Nowadays, high-order numerical methods, such as the spectral element method (SEM)—a special case of nodal p-Finite Element Method (FEM) which can reuse the interpolation nodes for quadrature—are employed, especially with (nearly) affine elements, because linear constant coefficient problems can be very efficiently solved using the fast diagonalization method combined with a multilevel coarse solve.

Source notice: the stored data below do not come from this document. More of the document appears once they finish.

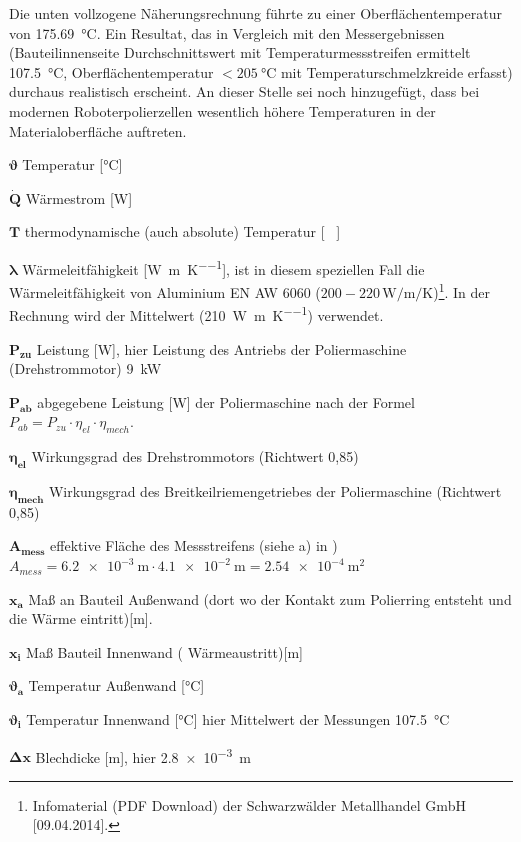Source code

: \documentclass[12pt,a4paper,parskip,twoside,BCOR5mm,headsepline]{scrartcl}
\begin{document}
Die unten vollzogene Näherungsrechnung führte zu einer Oberflächentemperatur von \SI{175.69}{\degreeCelsius}. Ein Resultat, das in Vergleich mit den Messergebnissen (Bauteilinnenseite Durchschnittswert mit Temperaturmessstreifen ermittelt \SI{107.5}{\degreeCelsius}, Oberflächentemperatur $< \SI{205}{\degreeCelsius}$ mit Temperaturschmelzkreide erfasst) durchaus realistisch erscheint.
An dieser Stelle sei noch hinzugefügt, dass  bei modernen Roboterpolierzellen wesentlich höhere Temperaturen in der Materialoberfläche auftreten.



\newpage
\begin{description*}
\item[ $\boldsymbol{\vartheta }$] Temperatur  [\si{\degreeCelsius}]
\item[$ \boldsymbol{\dot{Q}} $ ] Wärmestrom [\si{\watt}]
\item[$\boldsymbol{ \si{T}}$] thermodynamische (auch absolute) Temperatur [\si{\kelvin
}]
\item[$\boldsymbol{\lambda} $] Wärmeleitfähigkeit [\si{\watt\per\metre\per\kelvin}], ist in diesem speziellen Fall die Wärmeleitfähigkeit von Aluminium EN AW 6060 ($200-220 \, \si{\watt\per\meter\per\kelvin}$)\footnote{Infomaterial (PDF Download)  der  Schwarzwälder Metallhandel GmbH [09.04.2014].}. In der Rechnung wird der Mittelwert (\SI{210}{\watt\per\meter\per\kelvin}) verwendet.
\item[$\boldsymbol{ P_{zu}} $] Leistung [\si{\watt}], hier Leistung des Antriebs der Poliermaschine (Drehstrommotor)  \SI{9}{\kilo\watt}
\item[$\boldsymbol{P_{ab}} $]  abgegebene Leistung [\si{\watt}] der Poliermaschine nach der Formel $ P_{ab} = P_{zu} \cdot \eta_{el} \cdot \eta_{mech}$. \autocite[R2]{g}
\item[$\boldsymbol{\eta_{el} }$] Wirkungsgrad des Drehstrommotors (Richtwert 0,85) \autocite[40]{tm}
\item[$\boldsymbol{\eta_{mech}} $]Wirkungsgrad des Breitkeilriemengetriebes der Poliermaschine (Richtwert 0,85) \autocite[40]{tm}
\item[$\boldsymbol{A_{mess}} $] effektive Fläche des Messstreifens (siehe  a) in ) $ A_{mess} = \SI{6.2e-3}{\meter} \cdot \SI{4.1e-2}{\meter} = \SI{2.54e-4}{\meter\squared}$
\item[$\boldsymbol{x_a }$]  Maß an Bauteil Außenwand (dort wo der Kontakt zum Polierring entsteht und die Wärme eintritt)[\si{\meter}]. 
\item[$\boldsymbol{x_i}$] Maß Bauteil Innenwand ( Wärmeaustritt)[\si{\meter}]
\item[$\boldsymbol{\vartheta_a}$] Temperatur Außenwand [\si{\degreeCelsius}] 
\item[$\boldsymbol{\vartheta_i}$] Temperatur Innenwand [\si{\degreeCelsius}] hier Mittelwert der Messungen \SI{107.5}{\degreeCelsius} 
\item[$\boldsymbol{ \Delta x }$] Blechdicke [\si{\meter}], hier \SI{2.8e-3}{\meter}


\end{description*}
\end{document}
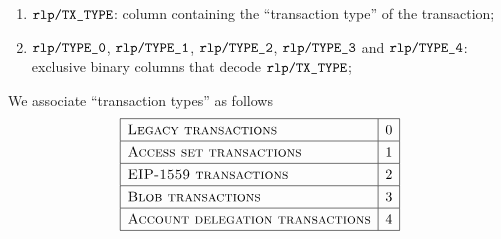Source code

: \begin{enumerate}
	\item
		$\texttt{rlp} \texttt{/}{\texttt{TX\_TYPE}}$:
		column containing the ``transaction type'' of the transaction;
	\item 
		$\texttt{rlp} \texttt{/}{\texttt{\texttt{TYPE\_0}}}            $,
		$\texttt{rlp} \texttt{/}{\texttt{\texttt{TYPE\_1}}}         $,
		$\texttt{rlp} \texttt{/}{\texttt{\texttt{TYPE\_2}}}           $,
		$\texttt{rlp} \texttt{/}{\texttt{\texttt{TYPE\_3}}}              $ and
		$\texttt{rlp} \texttt{/}{\texttt{\texttt{TYPE\_4}}} $:
		exclusive binary columns that decode
		$\texttt{rlp} \texttt{/}{\texttt{TX\_TYPE}}$;
\end{enumerate}
We associate ``transaction types'' as follows
\[
	\renewcommand{\arraystretch}{1.3}
	\begin{array}{|l|c|}
		\hline
		\textsc{Legacy transactions}             & 0 \\ \hline
		\textsc{Access set transactions}         & 1 \\ \hline
		\textsc{EIP-1559 transactions}           & 2 \\ \hline
		\textsc{Blob transactions}               & 3 \\ \hline
		\textsc{Account delegation transactions} & 4 \\ \hline
	\end{array}
\]
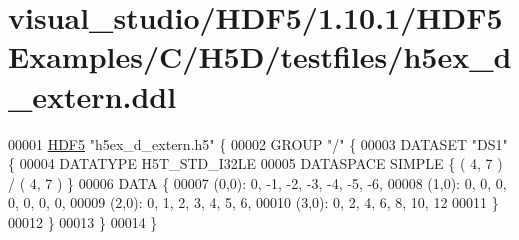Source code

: \hypertarget{visual__studio_2_h_d_f5_21_810_81_2_h_d_f5_examples_2_c_2_h5_d_2testfiles_2h5ex__d__extern_8ddl_source}{}\section{visual\+\_\+studio/\+H\+D\+F5/1.10.1/\+H\+D\+F5\+Examples/\+C/\+H5\+D/testfiles/h5ex\+\_\+d\+\_\+extern.ddl}
\label{visual__studio_2_h_d_f5_21_810_81_2_h_d_f5_examples_2_c_2_h5_d_2testfiles_2h5ex__d__extern_8ddl_source}

\begin{DoxyCode}
00001 \hyperlink{namespace_h_d_f5}{HDF5} \textcolor{stringliteral}{"h5ex\_d\_extern.h5"} \{
00002 GROUP \textcolor{stringliteral}{"/"} \{
00003    DATASET \textcolor{stringliteral}{"DS1"} \{
00004       DATATYPE  H5T\_STD\_I32LE
00005       DATASPACE  SIMPLE \{ ( 4, 7 ) / ( 4, 7 ) \}
00006       DATA \{
00007       (0,0): 0, -1, -2, -3, -4, -5, -6,
00008       (1,0): 0, 0, 0, 0, 0, 0, 0,
00009       (2,0): 0, 1, 2, 3, 4, 5, 6,
00010       (3,0): 0, 2, 4, 6, 8, 10, 12
00011       \}
00012    \}
00013 \}
00014 \}
\end{DoxyCode}
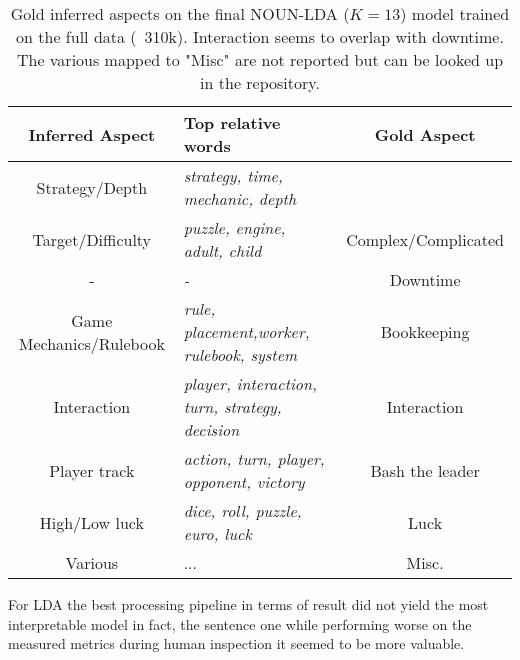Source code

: \begin{center}

    \begin{table}
        \begin{tabular}{c l c}
            \hline
            Inferred Aspect         & Top relative words                                     & Gold Aspect \\ [0.5ex]
            \hline\hline
            Strategy/Depth          & \textit{strategy, time, mechanic, depth}               &                     \\
            Target/Difficulty       & \textit{puzzle, engine, adult, child}                  & Complex/Complicated \\
            \hline
            -                       & \textit{-}                                             & Downtime            \\
            \hline
            Game Mechanics/Rulebook & \textit{rule, placement,worker, rulebook, system}      & Bookkeeping         \\
            \hline
            Interaction             & \textit{player, interaction, turn, strategy, decision} & Interaction         \\
            \hline
            Player track            & \textit{action, turn, player, opponent, victory}       & Bash the leader     \\
            \hline
            High/Low luck           & \textit{dice, roll, puzzle, euro, luck}                & Luck                \\
            \hline
            Various                 & ...                                                    & Misc.               \\
            \hline
        \end{tabular}
        \caption{Gold inferred aspects on the final NOUN-LDA ($K=13$) model trained on the full data (~310k).
        Interaction seems to overlap with downtime.
        The various mapped to "Misc" are not reported but can be looked up in the repository.
        }
        \label{nounlda}

    \end{table}

\end{center}

For LDA the best processing pipeline in terms of result did not yield the most interpretable model in fact,
the sentence one while performing worse on the measured metrics during human inspection it seemed to be more valuable.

In the figure below, we analyze and compare the theoretical costs, of different configurations: assembling the sparse matrix representing the action of the operator (labeled as assembled), non assembling the matrix and storing only the metric terms needed as an operator setup-phase (labeled as tensor-qstore) and non assembling the matrix and computing the metric terms on the fly and storing a compact representation of the linearization at quadrature points (labeled as tensor). The tensor terminology here refers to the fact that these are Finite Element Method representations on quadrilateral/hexaedral elements that have tensor-product basis functions (for this special set of functions, we can represents derivatives in 2D or 3D as tensor products of derivative operators in 1D).
In the right panel, we show the cost in terms of FLOPS/DOF. This metric for computational efficiency made sense historically, when the performance was mostly limited by processors’ clockspeed. A more relevant performance plot for current state-of-the-art high-performance machines (for which the bottleneck of performance is mostly in the memory bandwith) is shown in the left panel, where the memory bandwith is measured in terms of bytes/DOF.
We can see that high-order methods, implemented properly with only partial assembly, require optimal amount of memory transfers (with respect to the polynomial order) and near-optimal FLOPs for operator evaluation.
Thus, high-order methods in matrix-free representation not only possess favorable properties, such as higher accuracy and faster convergence to solution, but also manifest an efficiency gain compared to their corresponding assembled representations.